Let’s assume you have $1,500 on your credit card with an interest rate of 19% and you pay the minimum of $10 a month. It will take you almost 13 years to pay off that original $1,500, which will include an extra $1,448 in interest. That’s double the original amount on the credit card.
Fortunately, most Canadians pay off their credit card every month. For those who can’t and for those who want a lower rate, there are ways to pay less interest while you’re paying off your credit card.
Do the research
Knowledge is power so before you ask for a lower rate, know what’s out there and know your credit score. You’ll need both.
Start with your credit history and your credit score. You can get a copy from Equifax or TransUnion with minimal fees. This will provide a breakdown of your credit history.
The next thing to do is to do some research on the credit cards that are available to you. There are dozens of cards, all offering different rates and rewards and you can use credit card comparison tools to figure out what card might be the right one for you. These tools let you plug in your preferred interest rate, preferred annual fee, and preferred rewards.
Once you’ve done your research, it’s time to get a lower rate.
Make the call
Ask and you shall receive a lower rate. It can be as simple as making a call to your credit card provider. “It’s about asking for a better rate,” says Kerry Taylor of the personal finance blog, Squawkfox. “Most don’t ask.”

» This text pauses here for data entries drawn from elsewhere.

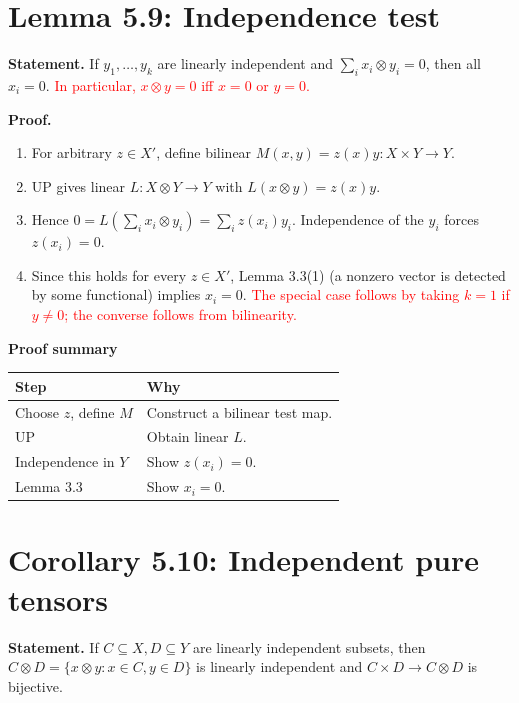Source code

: \documentclass[11pt,a4paper]{article}
\newenvironment{proofsteps}{\begin{enumerate}\setlength{\itemsep}{4pt}}{\end{enumerate}}
\newcommand{\prooftable}[1]{\medskip\textbf{Proof summary}\par\smallskip #1\medskip}
\begin{document}
\section*{Lemma 5.9: Independence test}
\textbf{Statement.} If \(y_1,\ldots,y_k\) are linearly independent and \(\sum_i x_i\otimes y_i=0\), then all \(x_i=0\). \textcolor{red}{In particular, \(x\otimes y=0\) iff \(x=0\) or \(y=0\).}

\textbf{Proof.}
\begin{proofsteps}
\item For arbitrary \(z\in X'\), define bilinear \(M(x,y)=z(x)y:X\times Y\to Y\).
\item UP gives linear \(L:X\otimes Y\to Y\) with \(L(x\otimes y)=z(x)y\).
\item Hence \(0=L(\sum_i x_i\otimes y_i)=\sum_i z(x_i)y_i\). Independence of the \(y_i\) forces \(z(x_i)=0\).
\item Since this holds for every \(z\in X'\), Lemma 3.3(1) (a nonzero vector is detected by some functional) implies \(x_i=0\). \textcolor{red}{The special case follows by taking \(k=1\) if \(y\neq0\); the converse follows from bilinearity.}
\end{proofsteps}
\prooftable{\begin{tabularx}{\linewidth}{@{}p{.28\linewidth}X@{}}\hline
Step & Why\\\hline
Choose \(z\), define \(M\) & Construct a bilinear test map.\\
UP & Obtain linear \(L\).\\
Independence in \(Y\) & Show \(z(x_i)=0\).\\
Lemma 3.3 & Show \(x_i=0\).\\\hline
\end{tabularx}}

\section*{Corollary 5.10: Independent pure tensors}
\textbf{Statement.} If \(C\subseteq X,D\subseteq Y\) are linearly independent subsets, then 
\newline\(C\otimes D=\{x\otimes y:x\in C,y\in D\}\) is linearly independent and \(C\times D\to C\otimes D\) is bijective.
\end{document}
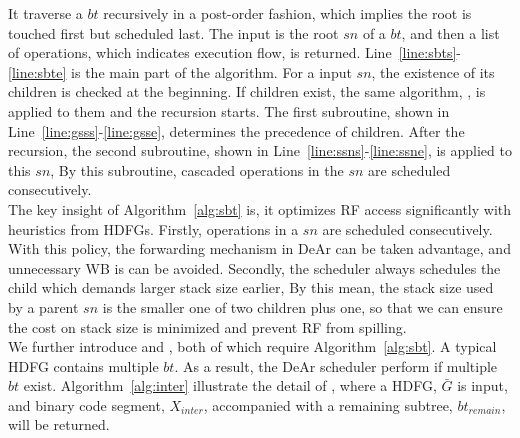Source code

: It traverse a $bt$ recursively in a post-order fashion, which implies the root is touched first but scheduled last.
The input is the root $sn$ of a $bt$, and then a list of operations, which indicates execution flow, is returned.
Line~\ref{line:sbts}-\ref{line:sbte} is the main part of the algorithm.
For a input $sn$, the existence of its children is checked at the beginning.
If children exist, the same algorithm, , is applied to them and the recursion starts.
The first subroutine,  shown in Line~\ref{line:gsss}-\ref{line:gsse}, determines the precedence of children.
After the recursion, the second subroutine, 
 shown in Line~\ref{line:ssns}-\ref{line:ssne}, is applied to this $sn$, 
By this subroutine, cascaded operations in the $sn$ are scheduled consecutively.
\\\indent
The key insight of Algorithm~\ref{alg:sbt} is, it optimizes RF access significantly with heuristics from HDFGs.
Firstly, operations in a $sn$ are scheduled consecutively.
With this policy, the forwarding mechanism in DeAr can be taken advantage, and unnecessary WB is can be avoided.
Secondly, the scheduler always schedules the child which demands larger stack size earlier, 
By this mean, the stack size used by a parent $sn$ is the smaller one of two children plus one, 
so that we can ensure the cost on stack size is minimized and prevent RF from spilling.
\\\indent
We further introduce  and , 
both of which require Algorithm~\ref{alg:sbt}.
A typical HDFG contains multiple $bt$.
As a result, the DeAr scheduler perform  if multiple $bt$ exist.
Algorithm~\ref{alg:inter} illustrate the detail of , 
where a HDFG, $\bar{G}$ is input, and binary code segment, 
$X_{inter}$, accompanied with a remaining subtree, $bt_{remain}$, will be returned.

The CBC did an experiment where they asked 10 people to negotiate their credit card rates. There were skeptics but all of them called their credit card companies and got that lower rate. One participant got his rate cut in half!
While there are no guarantees that asking will get you a lower rate, there are some things that can help: a history of on-time, regular payments (which you’ll have from your credit history) and the length of time as a customer. This puts you in the best possible light and gives you the support you need to open negotiations.

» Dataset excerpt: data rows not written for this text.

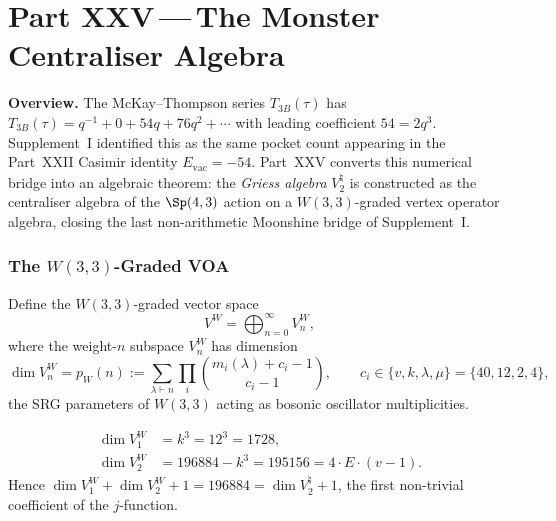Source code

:
\part*{Part XXV\,---\,The Monster Centraliser Algebra}

\bigskip
\noindent\textbf{Overview.}\;
The McKay--Thompson series $T_{3B}(\tau)$ has
$T_{3B}(\tau)=q^{-1}+0+54q+76q^2+\cdots$ with leading
coefficient $54=2q^3$.  Supplement~I identified this as the same
pocket count appearing in the Part~XXII Casimir identity
$E_{\mathrm{vac}}=-54$.  Part~XXV converts this numerical bridge into
an algebraic theorem: the \emph{Griess algebra} $V^\natural_2$ is
constructed as the centraliser algebra of the $\Sp(4,3)$ action on a
$W(3,3)$-graded vertex operator algebra, closing the last
non-arithmetic Moonshine bridge of Supplement~I.

\section{\texorpdfstring{The $W(3,3)$-Graded VOA}{The W(3,3)-Graded VOA}}
\label{sec:voa}

\begin{definition}
Define the $W(3,3)$-graded vector space
\[
  V^{W} = \bigoplus_{n=0}^{\infty} V^{W}_n,
\]
where the weight-$n$ subspace $V^{W}_n$ has dimension
\[
  \dim V^{W}_n = p_{W}(n) := \sum_{\lambda\vdash n}
    \prod_{i} \binom{m_i(\lambda)+c_i-1}{c_i-1},
  \qquad c_i \in \{v, k, \lambda, \mu\} = \{40,12,2,4\},
\]
the SRG parameters of $W(3,3)$ acting as bosonic oscillator
multiplicities.
\end{definition}

\begin{theorem}
\label{thm:voa_dims}
\begin{align}
  \dim V^{W}_1 &= k^3 = 12^3 = 1728, \label{eq:dimV1}\\
  \dim V^{W}_2 &= 196884 - k^3 = 195156 = 4\cdot E\cdot(v-1). \label{eq:dimV2}
\end{align}
Hence $\dim V^{W}_1 + \dim V^{W}_2 + 1 = 196884 = \dim V^\natural_2 + 1$,
the first non-trivial coefficient of the $j$-function.
\end{theorem}

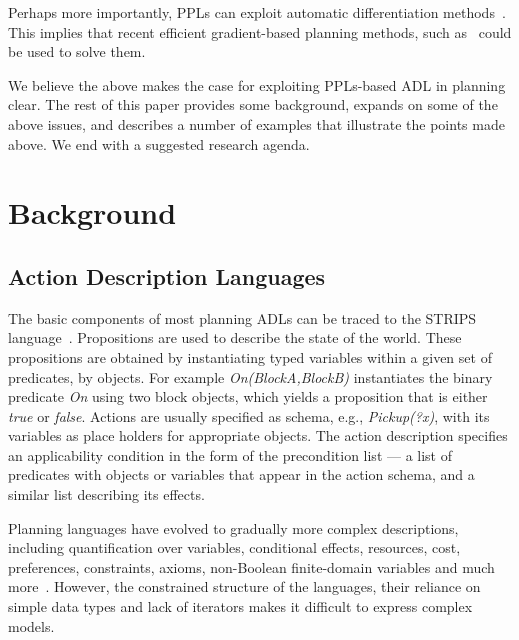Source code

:\documentclass[letterpaper]{article} %
\theoremstyle{definition}
\begin{document}
Perhaps more importantly, PPLs can exploit automatic differentiation methods~\cite{auto-diff}. This implies that 
recent efficient gradient-based planning methods, such as~\cite{pmlr-v130-bhandari21a} could be used to solve them.


We believe the above makes the case for exploiting PPLs-based ADL in planning clear. The rest of this paper provides some background, expands on some of the above issues, and describes a number of examples that illustrate the points made above. We end with a suggested research agenda.

\section{Background}
\subsection{Action Description Languages}

The basic components of most planning ADLs can be traced to the STRIPS language~\cite{STRIPS}. Propositions are used to describe the state of the world. These propositions are obtained by instantiating typed variables within a given
set of predicates, by objects. For example {\em On(BlockA,BlockB)} instantiates the binary predicate {\em On}
using two block objects, which yields a proposition that is either {\em true} or {\em false}. 
Actions are usually specified as schema, e.g., {\em Pickup(?x)}, with its variables as place holders for appropriate objects. The action description specifies an applicability condition in the form of the precondition list --- a list of predicates with objects or variables that appear in the action schema, and a similar list describing its effects.

Planning languages have evolved to gradually more
complex descriptions, including quantification over
variables, conditional effects, resources, cost, preferences, constraints, axioms, non-Boolean finite-domain variables and much more~\cite{PDDL2.1,PDDL3,SAS+}. However, the constrained structure of the languages, their reliance on simple data types and lack of iterators makes it difficult to express complex models.
\end{document}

If you’re feeling intimidated by what to say, it’s natural—that call could save you hundreds or thousands of dollars in interest payments. Just be persistent and don’t give up at the first no. Ask to speak to a supervisor and work your way up the ladder until you get a yes.
Make the switch
This is where your credit card research helps. Banks and credit card companies are interested in keeping you satisfied because it’s a competitive industry and it’s easier to keep a client than to get a new one. That means they’re willing to work with you to find a solution. One of these solutions is to suggest a card within the same family but with a lower interest rate.
Most banks and credit card companies have a range of credit card offerings with varying interest rates. This includes low-interest credit cards that offer 9.9% interest. Switching from a higher-interest rate card to a lower rate can save hundreds of dollars over the years. Let’s look at the math:
That original $1,500 at 19% would cost you $1,448 in interest. If you switched to a card with a 9.9% interest rate, you would pay $500 in interest. That’s a difference of $948 over the same period of time!
If you don’t pay off your balance every month, lowering your credit card interest rate will save you so much money, but that’s only if you commit to paying off your cards as quickly as possible. After all, the best interest rate is no interest at all.